Your assignment: Please return every line of the records below that contains the word "fixed".

Saved data entries:
################

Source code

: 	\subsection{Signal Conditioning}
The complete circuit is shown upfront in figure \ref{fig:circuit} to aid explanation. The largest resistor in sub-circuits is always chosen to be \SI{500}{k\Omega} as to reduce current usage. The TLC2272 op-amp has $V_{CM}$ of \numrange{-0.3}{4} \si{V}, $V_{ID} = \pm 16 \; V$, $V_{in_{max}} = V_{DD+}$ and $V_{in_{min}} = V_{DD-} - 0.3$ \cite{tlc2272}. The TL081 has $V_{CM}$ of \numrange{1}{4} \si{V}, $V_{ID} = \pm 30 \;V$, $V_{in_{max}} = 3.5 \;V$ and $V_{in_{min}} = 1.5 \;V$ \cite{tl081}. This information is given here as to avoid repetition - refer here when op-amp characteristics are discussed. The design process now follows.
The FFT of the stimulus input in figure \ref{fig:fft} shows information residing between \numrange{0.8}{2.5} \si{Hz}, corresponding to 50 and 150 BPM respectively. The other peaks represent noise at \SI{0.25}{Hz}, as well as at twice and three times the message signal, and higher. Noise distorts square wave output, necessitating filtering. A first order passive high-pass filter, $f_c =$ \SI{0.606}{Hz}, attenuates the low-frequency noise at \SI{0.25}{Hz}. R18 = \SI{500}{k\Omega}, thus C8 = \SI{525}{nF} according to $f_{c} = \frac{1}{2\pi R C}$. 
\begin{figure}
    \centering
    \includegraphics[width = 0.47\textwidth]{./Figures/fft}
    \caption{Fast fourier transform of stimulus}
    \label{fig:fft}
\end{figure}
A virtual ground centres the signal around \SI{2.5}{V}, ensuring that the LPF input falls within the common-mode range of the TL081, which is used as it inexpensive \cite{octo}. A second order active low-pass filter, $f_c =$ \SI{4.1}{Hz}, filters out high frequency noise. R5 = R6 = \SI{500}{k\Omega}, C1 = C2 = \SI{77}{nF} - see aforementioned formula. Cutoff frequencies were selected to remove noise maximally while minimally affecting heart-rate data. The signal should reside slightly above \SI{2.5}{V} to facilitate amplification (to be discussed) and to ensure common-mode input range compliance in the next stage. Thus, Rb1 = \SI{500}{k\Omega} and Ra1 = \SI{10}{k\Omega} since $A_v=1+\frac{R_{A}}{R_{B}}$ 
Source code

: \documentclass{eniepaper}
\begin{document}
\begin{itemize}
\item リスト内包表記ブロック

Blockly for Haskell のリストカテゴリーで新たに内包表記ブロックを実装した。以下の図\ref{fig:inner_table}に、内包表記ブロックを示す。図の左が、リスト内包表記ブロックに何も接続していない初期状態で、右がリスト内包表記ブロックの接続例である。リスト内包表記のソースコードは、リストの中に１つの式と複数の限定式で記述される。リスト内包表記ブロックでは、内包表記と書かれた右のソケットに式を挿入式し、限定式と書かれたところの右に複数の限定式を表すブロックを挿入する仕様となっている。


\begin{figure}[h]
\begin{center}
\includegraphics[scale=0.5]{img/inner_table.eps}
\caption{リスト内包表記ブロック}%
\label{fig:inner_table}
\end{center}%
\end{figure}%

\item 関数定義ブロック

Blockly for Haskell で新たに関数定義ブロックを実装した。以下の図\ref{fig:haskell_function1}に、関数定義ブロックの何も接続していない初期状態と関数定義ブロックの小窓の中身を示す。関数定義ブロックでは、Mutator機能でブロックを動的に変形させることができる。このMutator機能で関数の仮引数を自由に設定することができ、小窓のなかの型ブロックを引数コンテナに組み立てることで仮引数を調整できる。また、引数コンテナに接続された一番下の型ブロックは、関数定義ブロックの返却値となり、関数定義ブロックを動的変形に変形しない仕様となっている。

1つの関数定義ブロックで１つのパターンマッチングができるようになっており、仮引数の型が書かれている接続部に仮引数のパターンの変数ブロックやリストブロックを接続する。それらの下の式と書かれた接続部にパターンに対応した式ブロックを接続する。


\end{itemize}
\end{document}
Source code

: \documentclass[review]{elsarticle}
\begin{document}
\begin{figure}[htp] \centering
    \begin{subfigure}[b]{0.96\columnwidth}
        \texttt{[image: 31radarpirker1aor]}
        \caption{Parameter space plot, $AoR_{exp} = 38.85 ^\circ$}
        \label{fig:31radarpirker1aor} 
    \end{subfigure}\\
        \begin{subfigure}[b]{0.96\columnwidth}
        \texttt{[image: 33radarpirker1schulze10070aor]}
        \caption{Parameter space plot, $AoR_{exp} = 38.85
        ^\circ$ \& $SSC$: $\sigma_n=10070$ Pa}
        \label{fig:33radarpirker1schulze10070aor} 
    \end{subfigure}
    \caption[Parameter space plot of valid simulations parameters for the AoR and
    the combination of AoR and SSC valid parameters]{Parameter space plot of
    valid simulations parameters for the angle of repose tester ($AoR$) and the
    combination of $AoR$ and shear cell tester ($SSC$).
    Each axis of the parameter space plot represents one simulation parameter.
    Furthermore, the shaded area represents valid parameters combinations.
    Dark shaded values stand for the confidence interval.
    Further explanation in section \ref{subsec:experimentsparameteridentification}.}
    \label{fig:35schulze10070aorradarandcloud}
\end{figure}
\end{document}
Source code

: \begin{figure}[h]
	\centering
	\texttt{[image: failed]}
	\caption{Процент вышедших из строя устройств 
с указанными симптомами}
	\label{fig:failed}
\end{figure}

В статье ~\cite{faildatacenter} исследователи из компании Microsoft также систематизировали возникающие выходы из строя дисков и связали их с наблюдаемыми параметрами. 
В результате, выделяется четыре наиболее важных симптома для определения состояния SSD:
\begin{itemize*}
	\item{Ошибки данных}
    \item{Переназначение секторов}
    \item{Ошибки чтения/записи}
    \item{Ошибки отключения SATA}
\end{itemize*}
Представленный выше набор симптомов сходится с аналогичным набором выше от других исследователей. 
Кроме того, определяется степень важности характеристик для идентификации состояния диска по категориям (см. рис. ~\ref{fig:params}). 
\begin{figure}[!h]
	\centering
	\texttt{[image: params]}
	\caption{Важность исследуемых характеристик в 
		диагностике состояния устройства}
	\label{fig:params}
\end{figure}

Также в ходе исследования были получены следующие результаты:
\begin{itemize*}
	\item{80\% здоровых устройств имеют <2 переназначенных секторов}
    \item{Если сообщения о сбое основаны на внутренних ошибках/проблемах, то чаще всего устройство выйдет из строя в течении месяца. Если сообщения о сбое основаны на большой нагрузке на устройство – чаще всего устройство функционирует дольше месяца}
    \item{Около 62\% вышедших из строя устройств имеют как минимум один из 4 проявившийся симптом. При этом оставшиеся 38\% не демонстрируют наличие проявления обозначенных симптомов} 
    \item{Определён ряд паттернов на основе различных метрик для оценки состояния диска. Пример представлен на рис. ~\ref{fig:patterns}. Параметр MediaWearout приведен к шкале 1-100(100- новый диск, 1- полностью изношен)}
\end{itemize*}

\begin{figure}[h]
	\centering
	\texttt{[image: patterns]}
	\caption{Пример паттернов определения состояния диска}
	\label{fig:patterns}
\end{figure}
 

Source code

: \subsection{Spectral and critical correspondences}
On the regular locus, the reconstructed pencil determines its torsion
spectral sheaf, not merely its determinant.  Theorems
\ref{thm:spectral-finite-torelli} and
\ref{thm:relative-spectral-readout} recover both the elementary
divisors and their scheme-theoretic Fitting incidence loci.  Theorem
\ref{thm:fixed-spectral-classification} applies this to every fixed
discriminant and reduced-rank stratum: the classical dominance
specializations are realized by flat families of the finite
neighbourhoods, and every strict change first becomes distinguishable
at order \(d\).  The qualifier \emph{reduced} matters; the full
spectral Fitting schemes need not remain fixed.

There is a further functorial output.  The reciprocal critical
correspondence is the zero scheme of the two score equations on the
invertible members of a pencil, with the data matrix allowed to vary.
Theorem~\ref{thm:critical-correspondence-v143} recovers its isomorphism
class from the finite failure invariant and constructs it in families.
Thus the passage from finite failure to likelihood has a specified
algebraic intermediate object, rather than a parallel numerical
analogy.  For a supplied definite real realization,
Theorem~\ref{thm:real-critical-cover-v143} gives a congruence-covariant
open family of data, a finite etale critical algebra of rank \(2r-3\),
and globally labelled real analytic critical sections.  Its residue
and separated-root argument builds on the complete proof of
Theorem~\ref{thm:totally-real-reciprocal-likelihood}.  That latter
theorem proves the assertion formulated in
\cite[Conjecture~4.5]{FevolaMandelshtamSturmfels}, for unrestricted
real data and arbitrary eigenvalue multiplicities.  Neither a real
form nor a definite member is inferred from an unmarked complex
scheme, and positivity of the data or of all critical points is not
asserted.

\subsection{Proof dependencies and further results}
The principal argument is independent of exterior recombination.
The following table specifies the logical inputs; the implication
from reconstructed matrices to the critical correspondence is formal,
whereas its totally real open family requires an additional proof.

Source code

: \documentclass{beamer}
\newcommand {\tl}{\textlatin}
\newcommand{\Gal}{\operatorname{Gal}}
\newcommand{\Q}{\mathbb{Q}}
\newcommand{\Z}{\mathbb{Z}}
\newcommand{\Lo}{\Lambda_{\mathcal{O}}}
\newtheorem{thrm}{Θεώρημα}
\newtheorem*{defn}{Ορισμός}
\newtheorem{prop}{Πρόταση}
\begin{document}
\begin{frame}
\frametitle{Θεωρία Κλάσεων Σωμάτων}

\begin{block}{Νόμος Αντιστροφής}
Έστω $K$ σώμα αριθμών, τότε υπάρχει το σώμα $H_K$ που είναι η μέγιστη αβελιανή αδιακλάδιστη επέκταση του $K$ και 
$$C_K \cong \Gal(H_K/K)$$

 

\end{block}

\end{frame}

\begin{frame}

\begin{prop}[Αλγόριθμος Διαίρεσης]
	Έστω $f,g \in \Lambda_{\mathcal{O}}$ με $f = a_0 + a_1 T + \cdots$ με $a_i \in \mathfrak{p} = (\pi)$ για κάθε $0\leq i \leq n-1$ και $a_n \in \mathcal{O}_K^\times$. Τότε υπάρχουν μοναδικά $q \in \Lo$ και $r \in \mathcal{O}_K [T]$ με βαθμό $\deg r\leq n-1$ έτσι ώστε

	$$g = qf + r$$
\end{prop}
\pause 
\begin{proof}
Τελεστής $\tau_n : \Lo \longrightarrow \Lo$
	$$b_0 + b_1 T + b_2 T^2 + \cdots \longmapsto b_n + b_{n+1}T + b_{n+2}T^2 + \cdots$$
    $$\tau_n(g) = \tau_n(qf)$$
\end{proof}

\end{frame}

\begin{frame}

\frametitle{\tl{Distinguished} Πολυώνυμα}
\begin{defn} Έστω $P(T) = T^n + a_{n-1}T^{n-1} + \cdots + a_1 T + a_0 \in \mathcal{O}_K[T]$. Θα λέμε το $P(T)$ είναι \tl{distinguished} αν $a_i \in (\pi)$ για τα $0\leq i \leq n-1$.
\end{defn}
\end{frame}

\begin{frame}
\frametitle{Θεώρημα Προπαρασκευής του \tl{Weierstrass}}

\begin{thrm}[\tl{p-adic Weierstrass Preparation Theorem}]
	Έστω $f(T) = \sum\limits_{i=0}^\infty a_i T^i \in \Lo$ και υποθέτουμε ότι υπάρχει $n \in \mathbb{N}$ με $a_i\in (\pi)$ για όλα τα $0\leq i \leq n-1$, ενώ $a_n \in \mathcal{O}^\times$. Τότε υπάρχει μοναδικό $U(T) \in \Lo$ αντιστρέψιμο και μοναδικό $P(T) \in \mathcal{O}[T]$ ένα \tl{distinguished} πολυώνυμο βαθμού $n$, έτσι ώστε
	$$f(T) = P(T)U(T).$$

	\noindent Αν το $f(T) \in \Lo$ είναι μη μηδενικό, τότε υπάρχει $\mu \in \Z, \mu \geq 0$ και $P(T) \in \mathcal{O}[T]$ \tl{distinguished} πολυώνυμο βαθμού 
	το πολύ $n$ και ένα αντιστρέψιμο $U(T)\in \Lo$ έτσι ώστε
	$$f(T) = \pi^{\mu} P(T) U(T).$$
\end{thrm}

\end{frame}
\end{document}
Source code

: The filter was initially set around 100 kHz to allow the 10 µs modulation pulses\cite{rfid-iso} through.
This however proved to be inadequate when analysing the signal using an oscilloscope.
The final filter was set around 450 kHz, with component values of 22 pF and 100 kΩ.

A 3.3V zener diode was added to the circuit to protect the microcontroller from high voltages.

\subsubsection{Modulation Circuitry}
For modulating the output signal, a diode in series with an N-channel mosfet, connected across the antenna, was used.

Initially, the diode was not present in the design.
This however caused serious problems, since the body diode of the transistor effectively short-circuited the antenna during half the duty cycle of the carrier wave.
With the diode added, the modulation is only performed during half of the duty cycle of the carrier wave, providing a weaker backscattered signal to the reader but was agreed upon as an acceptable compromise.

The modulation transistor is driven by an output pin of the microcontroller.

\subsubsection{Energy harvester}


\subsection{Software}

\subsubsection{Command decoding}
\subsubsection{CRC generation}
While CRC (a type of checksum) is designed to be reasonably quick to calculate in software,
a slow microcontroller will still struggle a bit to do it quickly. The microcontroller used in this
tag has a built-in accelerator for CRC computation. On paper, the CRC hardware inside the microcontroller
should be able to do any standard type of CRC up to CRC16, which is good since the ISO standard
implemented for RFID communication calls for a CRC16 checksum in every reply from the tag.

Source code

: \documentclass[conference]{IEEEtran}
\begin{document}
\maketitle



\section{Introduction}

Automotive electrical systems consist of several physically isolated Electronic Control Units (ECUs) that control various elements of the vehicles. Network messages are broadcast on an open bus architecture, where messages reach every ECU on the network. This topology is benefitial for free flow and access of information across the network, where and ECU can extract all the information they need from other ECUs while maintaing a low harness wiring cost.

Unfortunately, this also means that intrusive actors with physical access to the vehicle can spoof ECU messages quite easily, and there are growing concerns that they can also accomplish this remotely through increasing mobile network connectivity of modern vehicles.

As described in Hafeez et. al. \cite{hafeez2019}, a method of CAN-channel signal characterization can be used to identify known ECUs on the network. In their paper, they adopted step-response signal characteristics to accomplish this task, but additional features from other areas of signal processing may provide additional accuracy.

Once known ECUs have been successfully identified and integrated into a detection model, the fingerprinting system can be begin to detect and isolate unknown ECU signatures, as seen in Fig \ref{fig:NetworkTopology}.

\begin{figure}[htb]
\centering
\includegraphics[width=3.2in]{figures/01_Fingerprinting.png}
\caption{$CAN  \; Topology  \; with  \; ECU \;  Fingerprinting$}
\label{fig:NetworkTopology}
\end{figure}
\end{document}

################

Task result:
\ref{thm:fixed-spectral-classification} applies this to every fixed
spectral Fitting schemes need not remain fixed.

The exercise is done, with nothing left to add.